─── Material to process
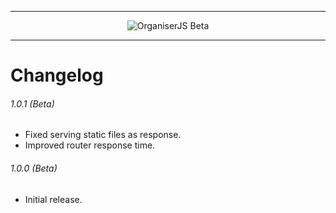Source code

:
---

<div align="center">
  <img src="https://raw.githubusercontent.com/fatec-taquaritinga/organiser/master/media/logo.svg?sanitize=true" alt="OrganiserJS Beta" /><br />
</div>

---

# Changelog

###### 1.0.1 (Beta)

- Fixed serving static files as response.
- Improved router response time.

###### 1.0.0 (Beta)

- Initial release.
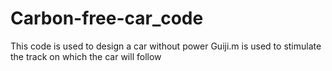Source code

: # Carbon-free-car_code
This code is used to design a car without power
Guiji.m is used to stimulate the track on which the car will follow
──────
Exercise prompt:
Please reproduce every entry above exactly, but leave out the pictures.

Written response:
Source code

:
---

<div align="center">
  <img src="https://raw.githubusercontent.com/fatec-taquaritinga/organiser/master/media/logo.svg?sanitize=true" alt="OrganiserJS Beta" /><br />
</div>

---

# Changelog

###### 1.0.1 (Beta)

- Fixed serving static files as response.
- Improved router response time.

###### 1.0.0 (Beta)

- Initial release.
Source code

: # Carbon-free-car_code
This code is used to design a car without power
Guiji.m is used to stimulate the track on which the car will follow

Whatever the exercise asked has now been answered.